News - 20.04.2022

La Tunisie, Leader du nouveau Mouvement des Non-alignés: rêve ou réalité!

La Tunisie, Leader du nouveau Mouvement des Non-alignés: rêve ou réalité!

Par Khadija T. Moalla

«Parler de liberté n’a de sens qu’à condition que ce soit la liberté de dire aux autres ce qu’ils n’ont pas envie d’entendre!» George Orwell.

Je ne sais pas qui visait Orwell par ‘les autres’, mais pour moi, il y a une majorité de patriotes qui aiment notre pays et qui voudraient tellement qu’il s’en sorte et, il y a les ‘autres’! Et contrairement à Orwell, j’ai décidé de ne pas me préoccuper de ces ‘autres’ qu’ils veuillent écouter ou non ce que j’ai à dire, je préfère m’adresser à la majorité de mes compatriotes, patriotes, amoureux de notre merveilleux pays !

De plus, cette ‘liberté’ dans laquelle nous vivons a montré clairement qu’elle n’est jamais acquise, vu les arrestations arbitraires dont on entend parler ici et là.
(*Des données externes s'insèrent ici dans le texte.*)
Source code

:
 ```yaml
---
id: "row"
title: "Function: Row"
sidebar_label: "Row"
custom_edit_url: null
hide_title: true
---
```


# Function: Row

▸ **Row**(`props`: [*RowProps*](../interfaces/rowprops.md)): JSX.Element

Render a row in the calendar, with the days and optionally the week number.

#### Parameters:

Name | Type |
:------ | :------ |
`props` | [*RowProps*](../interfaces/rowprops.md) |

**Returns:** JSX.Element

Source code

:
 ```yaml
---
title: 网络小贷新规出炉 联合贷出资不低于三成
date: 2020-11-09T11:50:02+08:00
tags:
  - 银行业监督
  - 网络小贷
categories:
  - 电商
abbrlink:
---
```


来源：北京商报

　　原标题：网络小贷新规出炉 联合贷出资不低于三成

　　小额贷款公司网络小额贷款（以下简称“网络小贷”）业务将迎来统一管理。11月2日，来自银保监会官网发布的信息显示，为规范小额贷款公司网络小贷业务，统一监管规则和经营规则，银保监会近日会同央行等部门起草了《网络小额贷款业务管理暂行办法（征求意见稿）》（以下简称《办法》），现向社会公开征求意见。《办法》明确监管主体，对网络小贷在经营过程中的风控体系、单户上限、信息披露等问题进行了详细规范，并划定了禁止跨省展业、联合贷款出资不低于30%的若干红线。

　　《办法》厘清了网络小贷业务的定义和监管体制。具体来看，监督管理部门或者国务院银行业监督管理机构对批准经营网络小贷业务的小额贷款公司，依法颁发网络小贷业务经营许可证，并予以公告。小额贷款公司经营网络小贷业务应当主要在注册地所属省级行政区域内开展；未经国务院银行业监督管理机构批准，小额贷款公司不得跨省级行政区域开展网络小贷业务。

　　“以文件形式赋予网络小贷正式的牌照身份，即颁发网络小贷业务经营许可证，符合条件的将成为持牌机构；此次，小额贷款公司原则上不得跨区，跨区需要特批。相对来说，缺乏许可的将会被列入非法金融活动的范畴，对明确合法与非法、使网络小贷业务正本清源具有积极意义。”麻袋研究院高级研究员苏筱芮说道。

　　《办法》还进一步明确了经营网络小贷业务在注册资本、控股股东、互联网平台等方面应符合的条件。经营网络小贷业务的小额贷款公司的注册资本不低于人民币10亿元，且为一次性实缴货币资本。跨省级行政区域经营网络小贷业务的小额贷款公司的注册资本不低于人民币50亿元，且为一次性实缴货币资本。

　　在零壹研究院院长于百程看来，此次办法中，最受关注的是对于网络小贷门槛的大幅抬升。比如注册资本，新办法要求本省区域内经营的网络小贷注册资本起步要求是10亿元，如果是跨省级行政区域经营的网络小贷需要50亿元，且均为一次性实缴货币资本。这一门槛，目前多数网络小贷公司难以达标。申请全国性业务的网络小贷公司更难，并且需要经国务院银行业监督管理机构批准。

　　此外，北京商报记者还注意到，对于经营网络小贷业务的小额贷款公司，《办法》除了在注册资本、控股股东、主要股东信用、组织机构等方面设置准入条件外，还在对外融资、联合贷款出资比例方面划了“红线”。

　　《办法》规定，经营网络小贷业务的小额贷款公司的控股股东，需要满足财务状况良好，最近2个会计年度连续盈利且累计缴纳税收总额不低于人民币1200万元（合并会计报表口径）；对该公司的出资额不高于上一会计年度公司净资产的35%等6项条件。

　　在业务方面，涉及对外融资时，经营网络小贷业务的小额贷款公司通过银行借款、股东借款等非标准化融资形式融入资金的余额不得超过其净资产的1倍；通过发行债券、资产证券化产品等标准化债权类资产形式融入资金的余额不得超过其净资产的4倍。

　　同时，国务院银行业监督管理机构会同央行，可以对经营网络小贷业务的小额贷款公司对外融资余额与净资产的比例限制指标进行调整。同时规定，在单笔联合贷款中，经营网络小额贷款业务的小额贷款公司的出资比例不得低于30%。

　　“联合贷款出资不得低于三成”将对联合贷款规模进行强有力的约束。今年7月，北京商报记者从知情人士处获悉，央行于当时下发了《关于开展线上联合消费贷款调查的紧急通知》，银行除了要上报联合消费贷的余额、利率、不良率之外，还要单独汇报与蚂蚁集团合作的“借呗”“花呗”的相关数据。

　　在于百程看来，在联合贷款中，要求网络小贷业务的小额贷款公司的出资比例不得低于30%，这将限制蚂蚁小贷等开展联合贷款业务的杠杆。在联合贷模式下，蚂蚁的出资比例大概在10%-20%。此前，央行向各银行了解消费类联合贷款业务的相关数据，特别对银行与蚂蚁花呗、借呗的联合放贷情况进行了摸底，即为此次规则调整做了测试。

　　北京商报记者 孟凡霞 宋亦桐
Mais peu importe car les femmes et hommes d’honneur qui ont juré loyauté à leur patrie et qui se sont engagés de toujours dénoncer ce qui nuit aux intérêts du peuple, sont prêt(e)s à tous les sacrifices.

C’est dans ce cadre que je voudrais proposer que la Tunisie continue d’être pionnière comme elle l’a toujours été, et aussi concrétiser le vœu exprimé par la ‘Charte de la Terre’ qui aspire à ce que: «Notre époque soit celle du réveil d'un nouveau respect de la vie, de la ferme résolution de parvenir à la durabilité, de l'accélération de la lutte pour la justice et la paix, et de la célébration joyeuse de la vie»!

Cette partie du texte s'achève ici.